The removable handle seems virtually identical to the MM15 version. Use of the handle is optional, but it may be of more value now on the larger MM18.
As with the MM15, there is also a lanyard attachment point and a reinforced tripod attachment point in the head.
The switch design is different. Of course, one major change is that there are now 2 switches. The lower one is to control the 1xXM-L2, and the upper switch controls the 2xMK-R emitters. Switch appearance and feel has changed as well: unlike the flat switch with semi-transparent "N" logo on the MM15, you now have a slightly bulging (and more grippy) textured material. Switch feel is similar, but traverse is longer (likely due to the raised cover). In practice, I find this means it is a bit easier to "miss your shot" when trying to double-click (i.e., you need to be fast). As before, there are still green/red LED indicators underneath the switches.

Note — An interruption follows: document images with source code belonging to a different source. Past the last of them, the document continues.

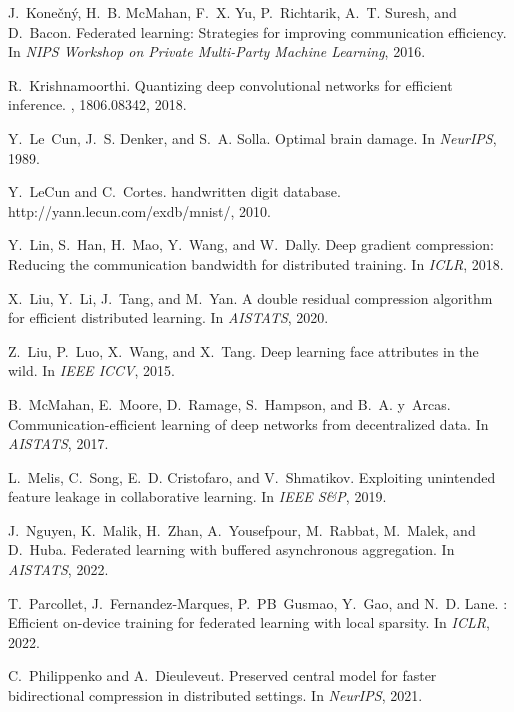 \documentclass[11pt]{article}
\begin{document}
\begin{thebibliography}{10}
\begin{small}
J.~Konečný, H.~B. McMahan, F.~X. Yu, P.~Richtarik, A.~T. Suresh, and
  D.~Bacon.
\newblock Federated learning: Strategies for improving communication
  efficiency.
\newblock In {\em NIPS Workshop on Private Multi-Party Machine Learning}, 2016.

R.~Krishnamoorthi.
\newblock Quantizing deep convolutional networks for efficient inference.
, 1806.08342, 2018.

Y.~Le~Cun, J.~S. Denker, and S.~A. Solla.
\newblock Optimal brain damage.
\newblock In {\em NeurIPS}, 1989.

Y.~LeCun and C.~Cortes.
 handwritten digit database.
\newblock http://yann.lecun.com/exdb/mnist/, 2010.

Y.~Lin, S.~Han, H.~Mao, Y.~Wang, and W.~Dally.
\newblock Deep gradient compression: Reducing the communication bandwidth for
  distributed training.
\newblock In {\em ICLR}, 2018.

X.~Liu, Y.~Li, J.~Tang, and M.~Yan.
\newblock A double residual compression algorithm for efficient distributed
  learning.
\newblock In {\em AISTATS}, 2020.

Z.~Liu, P.~Luo, X.~Wang, and X.~Tang.
\newblock Deep learning face attributes in the wild.
\newblock In {\em {IEEE} ICCV}, 2015.

B.~McMahan, E.~Moore, D.~Ramage, S.~Hampson, and B.~A. y~Arcas.
\newblock Communication-efficient learning of deep networks from decentralized
  data.
\newblock In {\em AISTATS}, 2017.

L.~Melis, C.~Song, E.~D. Cristofaro, and V.~Shmatikov.
\newblock Exploiting unintended feature leakage in collaborative learning.
\newblock In {\em {IEEE} S\&P}, 2019.

J.~Nguyen, K.~Malik, H.~Zhan, A.~Yousefpour, M.~Rabbat, M.~Malek, and D.~Huba.
\newblock Federated learning with buffered asynchronous aggregation.
\newblock In {\em AISTATS}, 2022.

T.~Parcollet, J.~Fernandez-Marques, P.~PB~Gusmao, Y.~Gao, and N.~D. Lane.
: Efficient on-device training for federated learning with
  local sparsity.
\newblock In {\em ICLR}, 2022.

C.~Philippenko and A.~Dieuleveut.
\newblock Preserved central model for faster bidirectional compression in
  distributed settings.
\newblock In {\em NeurIPS}, 2021.


\end{small}
\end{thebibliography}
\end{document}
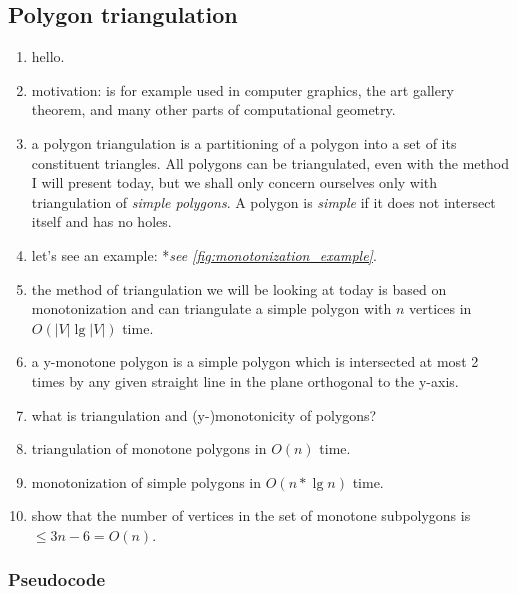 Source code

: 

\newpage
\subsection{Polygon triangulation}

\begin{enumerate}
  \item hello.

  \item motivation: is for example used in computer graphics, the art gallery
    theorem, and many other parts of computational geometry.

  \item a polygon triangulation is a partitioning of a polygon into a set of its
    constituent triangles. All polygons can be triangulated, even with the
    method I will present today, but we shall only concern ourselves only with
    triangulation of \emph{simple polygons}. A polygon is \emph{simple} if it
    does not intersect itself and has no holes.

  \item let's see an example: *\emph{see \cref{fig:monotonization_example}}.

  \item the method of triangulation we will be looking at today is based on
    monotonization and can triangulate a simple polygon with $n$ vertices in
    $O(|V| \lg |V|)$ time.

  \item a y-monotone polygon is a simple polygon which is intersected at most 2
    times by any given straight line in the plane orthogonal to the y-axis.

  \item what is triangulation and (y-)monotonicity of polygons?

  \item triangulation of monotone polygons in $O(n)$ time.

  \item monotonization of simple polygons in $O(n * \lg n)$ time.

  \item show that the number of vertices in the set of monotone subpolygons is
    $\leq 3n - 6 = O(n)$.

\end{enumerate}




\newpage
\subsubsection{Pseudocode}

Let's check out the head, where all the action is.
The MM18 has a distinctive head with two small textured wells for the MK-R emitters, and one larger smooth well for the XM-L2. Overlap is relatively minimal (but there is some). What this means in practice is that you can probably expect a few artifacts in the spillbeam for the different emitter classes.
In general terms, the flood pattern for the quad-die MK-R emitters should be similar to the MT-G2s on the MM15 (but in cool white, not neutral). Niwalker confirms that the use of the MK-R emitters is to provide a cool white option specifically.
The size of the XM-L2 reflector well suggests you will probably get a beam pattern similar to many larger 1x18650 lights (e.g., Olight M22, Eagletac TX25C2, etc.). However, Niwalker informs me that they plan to replace the XM-L2 emitter on the final shipping version of the MM18 with the new XP-L emitter from Cree. Simply put, the XP-L has the die size and output of the XM-L2, but with the overall footprint of the XP-G2. But overall output (and likely throw) should be similar to the results here.
Scroll down for beamshot comparisons.
The user interface is basically the same as the currently shipping MM15. Note that there were a few updates to the MM15 interface since the time of my last MM15 review - I will highlight the differences below.
As previously mentioned, the MK-Rs and XM-L2 emitters are controlled separately by two distinct switches (independent of each other, but each with the same relative interface). Holding the light out in front of you, the left switch controls the XM-L2 emitter, and the right switch controls the MK-R emitters.
UPDATE: with the Final Prototype, the top switch controls the MK-R emitters, and the bottom switch controls the XM-L2.
For constant On of the desired emitter type, click (press-release) the appropriate electronic switch. A single click turns the light back Off. For momentary Turbo mode from Off, press and hold the switch (release to turn Off).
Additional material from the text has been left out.